Uintah County Attorney Mark Thomas said it was a misunderstanding due to cultural differences and no criminal charges were warranted.
Officers used pepper spray on about 12 Polynesian men and boys who formed the haka after their team lost a football game in Roosevelt, east of Salt Lake City.
Thomas opened an investigation at the request of the Utah chapter of the American Civil Liberties Union after a police investigation found the officers’ actions were justified.
The Utah branch had claimed the report was "anything but objective".
The union was concerned the decision to pepper spray during a cultural ritual may have violated the spectators’ constitutional rights, wrote director Joseph Cohn.
He also noted the police failed to consider a video of the haka or statements from witnesses who said they did not feel threatened by it.

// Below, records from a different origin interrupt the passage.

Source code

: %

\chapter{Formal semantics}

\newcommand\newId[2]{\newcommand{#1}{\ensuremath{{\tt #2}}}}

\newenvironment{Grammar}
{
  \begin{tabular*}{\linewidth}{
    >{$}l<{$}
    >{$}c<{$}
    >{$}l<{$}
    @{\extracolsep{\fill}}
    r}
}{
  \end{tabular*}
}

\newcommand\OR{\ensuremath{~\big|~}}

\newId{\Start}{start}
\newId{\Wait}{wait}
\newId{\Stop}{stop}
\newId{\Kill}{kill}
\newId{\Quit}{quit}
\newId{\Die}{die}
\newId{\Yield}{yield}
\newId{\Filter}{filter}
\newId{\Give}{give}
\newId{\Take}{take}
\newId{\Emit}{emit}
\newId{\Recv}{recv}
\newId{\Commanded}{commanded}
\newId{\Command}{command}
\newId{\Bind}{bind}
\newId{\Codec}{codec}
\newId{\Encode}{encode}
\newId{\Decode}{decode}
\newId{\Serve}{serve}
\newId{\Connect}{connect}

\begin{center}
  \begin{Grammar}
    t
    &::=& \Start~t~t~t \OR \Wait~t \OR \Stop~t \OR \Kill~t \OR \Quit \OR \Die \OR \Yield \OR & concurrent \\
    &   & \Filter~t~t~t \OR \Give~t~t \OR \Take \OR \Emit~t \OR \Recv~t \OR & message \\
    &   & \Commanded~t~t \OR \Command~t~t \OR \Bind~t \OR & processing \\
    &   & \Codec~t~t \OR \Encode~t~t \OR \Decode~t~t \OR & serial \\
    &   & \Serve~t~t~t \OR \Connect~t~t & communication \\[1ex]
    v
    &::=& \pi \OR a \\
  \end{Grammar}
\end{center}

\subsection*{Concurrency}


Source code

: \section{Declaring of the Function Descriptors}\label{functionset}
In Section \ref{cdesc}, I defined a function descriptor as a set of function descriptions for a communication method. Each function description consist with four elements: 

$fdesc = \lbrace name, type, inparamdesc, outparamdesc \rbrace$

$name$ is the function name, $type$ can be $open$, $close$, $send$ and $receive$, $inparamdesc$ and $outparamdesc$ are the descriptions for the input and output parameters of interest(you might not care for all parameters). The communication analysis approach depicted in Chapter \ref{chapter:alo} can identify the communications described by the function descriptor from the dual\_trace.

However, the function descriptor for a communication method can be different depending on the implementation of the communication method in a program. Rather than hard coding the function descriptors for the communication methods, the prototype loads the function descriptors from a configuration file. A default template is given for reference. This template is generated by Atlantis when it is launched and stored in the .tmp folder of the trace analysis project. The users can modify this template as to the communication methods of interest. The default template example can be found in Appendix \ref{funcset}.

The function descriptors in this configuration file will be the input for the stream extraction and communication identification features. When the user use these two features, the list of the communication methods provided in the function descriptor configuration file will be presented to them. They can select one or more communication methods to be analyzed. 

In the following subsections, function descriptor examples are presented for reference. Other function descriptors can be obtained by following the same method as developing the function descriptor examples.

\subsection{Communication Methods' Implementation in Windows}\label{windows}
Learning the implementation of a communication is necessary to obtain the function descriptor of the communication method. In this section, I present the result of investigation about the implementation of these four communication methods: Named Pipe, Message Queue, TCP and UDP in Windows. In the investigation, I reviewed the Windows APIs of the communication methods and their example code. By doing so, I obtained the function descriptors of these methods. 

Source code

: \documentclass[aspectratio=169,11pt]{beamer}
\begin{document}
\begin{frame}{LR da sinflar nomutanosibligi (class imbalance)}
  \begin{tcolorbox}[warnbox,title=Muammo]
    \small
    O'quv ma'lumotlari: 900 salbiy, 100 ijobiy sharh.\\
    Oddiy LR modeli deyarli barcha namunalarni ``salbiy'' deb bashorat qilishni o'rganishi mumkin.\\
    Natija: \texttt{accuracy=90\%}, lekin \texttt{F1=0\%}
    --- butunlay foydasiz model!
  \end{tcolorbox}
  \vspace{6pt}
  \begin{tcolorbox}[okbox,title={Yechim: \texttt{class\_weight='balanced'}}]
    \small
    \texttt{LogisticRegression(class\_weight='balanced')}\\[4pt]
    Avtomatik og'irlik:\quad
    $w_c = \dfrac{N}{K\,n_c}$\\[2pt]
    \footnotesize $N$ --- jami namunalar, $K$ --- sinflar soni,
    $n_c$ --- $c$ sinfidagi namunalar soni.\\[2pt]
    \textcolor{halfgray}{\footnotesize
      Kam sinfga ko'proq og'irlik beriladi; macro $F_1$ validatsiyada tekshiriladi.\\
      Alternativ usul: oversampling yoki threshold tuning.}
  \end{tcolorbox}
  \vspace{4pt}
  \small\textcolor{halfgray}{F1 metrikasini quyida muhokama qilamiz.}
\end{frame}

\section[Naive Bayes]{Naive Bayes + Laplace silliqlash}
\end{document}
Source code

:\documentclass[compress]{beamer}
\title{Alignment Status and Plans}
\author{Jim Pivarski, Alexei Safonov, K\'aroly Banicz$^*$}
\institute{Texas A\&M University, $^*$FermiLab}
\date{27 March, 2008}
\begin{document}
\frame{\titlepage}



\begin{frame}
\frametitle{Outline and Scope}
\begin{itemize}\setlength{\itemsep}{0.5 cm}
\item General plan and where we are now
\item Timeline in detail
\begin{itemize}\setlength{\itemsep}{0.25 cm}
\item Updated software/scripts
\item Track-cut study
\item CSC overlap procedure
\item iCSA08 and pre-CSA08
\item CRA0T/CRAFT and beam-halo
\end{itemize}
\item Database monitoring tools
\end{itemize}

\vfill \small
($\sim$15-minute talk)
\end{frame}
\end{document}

One Polynesian family drove 200km to Roosevelt to watch a relative play his final game for Union High School. Union lost, ending the season winless. A group of Polynesians performed a haka to cheer the team up.
Officer Luke Stradinger, who deployed pepper spray, apologised in the initial police report for causing "discomfort" to innocent bystanders, but said he wasn’t familiar with the haka ritual.
"I have never seen such an event, or even heard of such a thing," Stradinger said.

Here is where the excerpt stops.